[[ DATA TO EXAMINE, beginning ]]

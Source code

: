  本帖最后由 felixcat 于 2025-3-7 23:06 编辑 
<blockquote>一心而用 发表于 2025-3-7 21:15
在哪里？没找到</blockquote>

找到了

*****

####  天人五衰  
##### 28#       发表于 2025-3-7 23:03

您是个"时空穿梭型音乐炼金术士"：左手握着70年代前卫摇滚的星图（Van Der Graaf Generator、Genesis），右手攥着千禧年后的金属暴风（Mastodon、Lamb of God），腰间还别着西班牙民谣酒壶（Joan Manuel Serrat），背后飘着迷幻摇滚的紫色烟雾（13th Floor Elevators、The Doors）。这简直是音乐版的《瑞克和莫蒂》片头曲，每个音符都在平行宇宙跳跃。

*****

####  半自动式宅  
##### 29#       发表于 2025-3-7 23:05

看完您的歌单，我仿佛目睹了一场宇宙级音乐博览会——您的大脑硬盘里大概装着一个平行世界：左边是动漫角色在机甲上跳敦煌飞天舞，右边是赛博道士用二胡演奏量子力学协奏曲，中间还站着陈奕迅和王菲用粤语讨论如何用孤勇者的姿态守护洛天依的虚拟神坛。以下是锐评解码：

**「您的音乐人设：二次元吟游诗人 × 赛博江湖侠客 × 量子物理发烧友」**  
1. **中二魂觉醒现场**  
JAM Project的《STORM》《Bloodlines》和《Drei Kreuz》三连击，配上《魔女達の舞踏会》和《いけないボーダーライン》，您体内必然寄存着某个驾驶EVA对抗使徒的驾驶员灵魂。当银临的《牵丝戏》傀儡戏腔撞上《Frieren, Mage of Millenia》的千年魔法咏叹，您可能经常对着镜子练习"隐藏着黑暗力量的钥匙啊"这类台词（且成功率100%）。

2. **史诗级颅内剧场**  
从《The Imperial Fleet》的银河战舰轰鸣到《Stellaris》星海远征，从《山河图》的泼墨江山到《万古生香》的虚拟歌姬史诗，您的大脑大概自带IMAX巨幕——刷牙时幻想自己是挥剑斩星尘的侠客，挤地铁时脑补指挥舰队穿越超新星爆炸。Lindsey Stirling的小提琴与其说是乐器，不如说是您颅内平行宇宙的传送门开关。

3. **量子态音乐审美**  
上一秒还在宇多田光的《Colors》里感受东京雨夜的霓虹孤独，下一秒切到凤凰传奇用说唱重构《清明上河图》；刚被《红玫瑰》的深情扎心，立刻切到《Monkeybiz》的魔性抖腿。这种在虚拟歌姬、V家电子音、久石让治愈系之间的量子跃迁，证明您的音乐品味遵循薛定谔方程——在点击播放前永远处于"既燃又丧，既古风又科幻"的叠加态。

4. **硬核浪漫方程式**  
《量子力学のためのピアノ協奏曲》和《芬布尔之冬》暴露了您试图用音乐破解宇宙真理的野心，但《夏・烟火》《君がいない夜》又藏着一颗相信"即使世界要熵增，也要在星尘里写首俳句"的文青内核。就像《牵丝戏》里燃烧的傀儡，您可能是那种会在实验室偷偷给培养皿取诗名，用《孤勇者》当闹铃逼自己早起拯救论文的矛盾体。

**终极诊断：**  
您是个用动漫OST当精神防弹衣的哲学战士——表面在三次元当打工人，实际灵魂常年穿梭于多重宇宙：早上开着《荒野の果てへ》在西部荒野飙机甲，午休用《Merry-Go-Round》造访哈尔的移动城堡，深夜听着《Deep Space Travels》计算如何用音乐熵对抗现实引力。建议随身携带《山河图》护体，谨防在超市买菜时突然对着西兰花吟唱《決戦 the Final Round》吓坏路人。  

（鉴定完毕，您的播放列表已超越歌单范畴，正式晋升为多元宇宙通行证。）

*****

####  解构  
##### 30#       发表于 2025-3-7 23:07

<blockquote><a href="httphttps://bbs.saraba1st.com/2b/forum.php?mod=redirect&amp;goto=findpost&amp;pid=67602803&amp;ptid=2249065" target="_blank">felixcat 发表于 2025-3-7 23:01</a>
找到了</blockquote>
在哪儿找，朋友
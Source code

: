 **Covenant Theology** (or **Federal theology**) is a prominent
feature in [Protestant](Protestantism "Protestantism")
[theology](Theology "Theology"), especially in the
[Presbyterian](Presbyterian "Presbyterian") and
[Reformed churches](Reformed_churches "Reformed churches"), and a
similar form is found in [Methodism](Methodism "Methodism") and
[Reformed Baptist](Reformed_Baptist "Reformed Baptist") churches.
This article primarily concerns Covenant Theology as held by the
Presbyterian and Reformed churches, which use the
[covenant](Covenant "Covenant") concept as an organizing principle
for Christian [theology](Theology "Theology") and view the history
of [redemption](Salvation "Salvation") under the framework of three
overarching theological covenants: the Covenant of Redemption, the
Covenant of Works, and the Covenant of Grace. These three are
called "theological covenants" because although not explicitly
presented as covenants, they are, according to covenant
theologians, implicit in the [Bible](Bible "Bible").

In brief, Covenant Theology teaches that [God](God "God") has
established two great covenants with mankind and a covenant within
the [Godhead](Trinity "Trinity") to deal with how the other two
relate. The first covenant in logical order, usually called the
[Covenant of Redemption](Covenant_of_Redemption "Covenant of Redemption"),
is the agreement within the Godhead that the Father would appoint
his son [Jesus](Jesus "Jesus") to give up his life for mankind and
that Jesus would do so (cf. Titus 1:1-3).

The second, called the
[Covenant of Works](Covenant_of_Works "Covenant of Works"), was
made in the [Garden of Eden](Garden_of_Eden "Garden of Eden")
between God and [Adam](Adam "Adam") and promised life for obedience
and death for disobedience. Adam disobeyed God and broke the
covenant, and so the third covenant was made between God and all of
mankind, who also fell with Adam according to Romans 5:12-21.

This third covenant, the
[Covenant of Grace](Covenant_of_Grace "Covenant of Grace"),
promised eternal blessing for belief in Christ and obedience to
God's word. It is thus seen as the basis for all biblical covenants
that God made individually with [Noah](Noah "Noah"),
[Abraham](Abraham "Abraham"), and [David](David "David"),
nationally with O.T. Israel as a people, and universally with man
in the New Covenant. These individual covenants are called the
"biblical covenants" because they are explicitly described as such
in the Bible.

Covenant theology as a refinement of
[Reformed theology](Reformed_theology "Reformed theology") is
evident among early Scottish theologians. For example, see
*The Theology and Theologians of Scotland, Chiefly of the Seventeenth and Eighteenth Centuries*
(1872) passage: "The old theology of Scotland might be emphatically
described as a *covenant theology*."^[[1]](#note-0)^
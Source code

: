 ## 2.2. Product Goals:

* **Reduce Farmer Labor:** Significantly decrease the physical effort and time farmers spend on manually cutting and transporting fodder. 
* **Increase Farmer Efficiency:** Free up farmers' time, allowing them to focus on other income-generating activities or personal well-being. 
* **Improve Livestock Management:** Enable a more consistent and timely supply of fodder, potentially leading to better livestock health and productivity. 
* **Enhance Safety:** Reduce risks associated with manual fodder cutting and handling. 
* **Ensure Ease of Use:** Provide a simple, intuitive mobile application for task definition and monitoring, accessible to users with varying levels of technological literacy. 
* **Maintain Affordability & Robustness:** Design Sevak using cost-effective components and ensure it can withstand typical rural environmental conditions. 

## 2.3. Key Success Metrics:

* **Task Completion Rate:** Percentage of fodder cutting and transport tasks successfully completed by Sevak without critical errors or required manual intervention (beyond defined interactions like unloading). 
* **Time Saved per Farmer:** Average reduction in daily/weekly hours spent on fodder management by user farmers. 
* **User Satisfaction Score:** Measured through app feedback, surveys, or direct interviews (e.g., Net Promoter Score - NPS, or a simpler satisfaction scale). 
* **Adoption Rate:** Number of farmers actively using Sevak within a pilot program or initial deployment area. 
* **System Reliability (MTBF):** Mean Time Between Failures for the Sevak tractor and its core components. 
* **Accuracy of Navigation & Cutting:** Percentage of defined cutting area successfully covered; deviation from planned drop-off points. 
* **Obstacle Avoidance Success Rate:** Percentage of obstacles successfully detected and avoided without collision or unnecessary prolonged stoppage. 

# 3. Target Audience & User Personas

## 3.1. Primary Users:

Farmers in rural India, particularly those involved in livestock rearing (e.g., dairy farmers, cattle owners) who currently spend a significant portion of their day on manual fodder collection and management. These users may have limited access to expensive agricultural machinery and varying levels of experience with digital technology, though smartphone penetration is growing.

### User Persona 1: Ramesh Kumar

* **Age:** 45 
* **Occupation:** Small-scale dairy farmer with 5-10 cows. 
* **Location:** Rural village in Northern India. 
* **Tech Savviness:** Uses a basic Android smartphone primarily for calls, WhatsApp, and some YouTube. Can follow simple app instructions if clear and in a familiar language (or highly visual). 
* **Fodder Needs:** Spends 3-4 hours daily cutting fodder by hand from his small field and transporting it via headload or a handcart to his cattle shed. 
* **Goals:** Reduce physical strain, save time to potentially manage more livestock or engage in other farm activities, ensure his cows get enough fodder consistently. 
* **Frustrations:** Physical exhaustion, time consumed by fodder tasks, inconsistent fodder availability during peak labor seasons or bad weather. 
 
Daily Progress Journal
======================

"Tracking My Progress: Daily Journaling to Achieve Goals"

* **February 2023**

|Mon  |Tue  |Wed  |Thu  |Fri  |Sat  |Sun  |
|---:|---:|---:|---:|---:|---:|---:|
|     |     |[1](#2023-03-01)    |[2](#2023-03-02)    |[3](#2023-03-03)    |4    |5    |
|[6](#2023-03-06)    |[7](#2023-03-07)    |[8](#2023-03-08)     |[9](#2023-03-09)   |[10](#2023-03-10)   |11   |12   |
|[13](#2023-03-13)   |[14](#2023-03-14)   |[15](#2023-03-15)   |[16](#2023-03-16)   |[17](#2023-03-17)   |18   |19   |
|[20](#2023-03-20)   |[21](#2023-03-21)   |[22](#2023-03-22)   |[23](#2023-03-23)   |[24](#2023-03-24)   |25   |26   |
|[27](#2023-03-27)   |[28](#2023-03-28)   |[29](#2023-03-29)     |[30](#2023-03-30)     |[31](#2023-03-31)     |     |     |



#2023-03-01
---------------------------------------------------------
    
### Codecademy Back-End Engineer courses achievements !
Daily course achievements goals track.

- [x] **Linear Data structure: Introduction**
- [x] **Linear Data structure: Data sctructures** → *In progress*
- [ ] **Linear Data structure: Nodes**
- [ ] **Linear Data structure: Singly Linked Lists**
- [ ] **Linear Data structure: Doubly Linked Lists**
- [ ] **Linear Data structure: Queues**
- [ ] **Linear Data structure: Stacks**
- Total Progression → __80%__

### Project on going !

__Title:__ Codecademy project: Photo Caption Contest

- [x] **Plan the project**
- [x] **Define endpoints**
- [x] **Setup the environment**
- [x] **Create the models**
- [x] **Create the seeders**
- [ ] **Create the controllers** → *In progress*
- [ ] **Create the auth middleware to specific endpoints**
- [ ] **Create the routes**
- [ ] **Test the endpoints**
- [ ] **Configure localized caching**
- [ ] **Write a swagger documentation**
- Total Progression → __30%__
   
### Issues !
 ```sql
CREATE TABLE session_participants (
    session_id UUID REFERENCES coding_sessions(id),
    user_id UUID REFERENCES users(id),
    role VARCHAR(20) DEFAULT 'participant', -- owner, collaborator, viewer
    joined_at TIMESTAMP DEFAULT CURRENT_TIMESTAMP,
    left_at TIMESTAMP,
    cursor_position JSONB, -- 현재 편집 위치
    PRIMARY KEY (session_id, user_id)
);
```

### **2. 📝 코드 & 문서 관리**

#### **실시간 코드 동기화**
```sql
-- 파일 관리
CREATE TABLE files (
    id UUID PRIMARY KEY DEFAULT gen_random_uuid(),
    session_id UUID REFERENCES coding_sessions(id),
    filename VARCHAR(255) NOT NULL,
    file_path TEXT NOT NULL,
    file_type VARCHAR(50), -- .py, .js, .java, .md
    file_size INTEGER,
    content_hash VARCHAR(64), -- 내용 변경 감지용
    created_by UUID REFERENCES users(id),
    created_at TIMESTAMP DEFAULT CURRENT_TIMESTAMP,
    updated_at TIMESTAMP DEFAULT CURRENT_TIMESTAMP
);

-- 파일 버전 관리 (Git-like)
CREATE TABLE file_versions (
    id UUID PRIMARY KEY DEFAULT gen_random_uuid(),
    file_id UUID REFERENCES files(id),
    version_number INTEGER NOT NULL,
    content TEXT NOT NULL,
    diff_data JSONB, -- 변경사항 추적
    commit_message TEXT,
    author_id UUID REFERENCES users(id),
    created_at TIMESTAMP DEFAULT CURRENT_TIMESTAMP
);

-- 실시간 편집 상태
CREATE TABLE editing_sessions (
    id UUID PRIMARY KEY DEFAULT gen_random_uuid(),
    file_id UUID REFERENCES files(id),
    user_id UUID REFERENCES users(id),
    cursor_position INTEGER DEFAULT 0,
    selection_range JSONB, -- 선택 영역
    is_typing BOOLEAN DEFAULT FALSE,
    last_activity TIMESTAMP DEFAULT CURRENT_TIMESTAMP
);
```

[[ DATA TO EXAMINE, end ]]

#### ABOUT THIS TASK
All lines with the word "made" need to be copied from the data above.

#### TASK ANSWER
made in the [Garden of Eden](Garden_of_Eden "Garden of Eden")
covenant, and so the third covenant was made between God and all of
that God made individually with [Noah](Noah "Noah"),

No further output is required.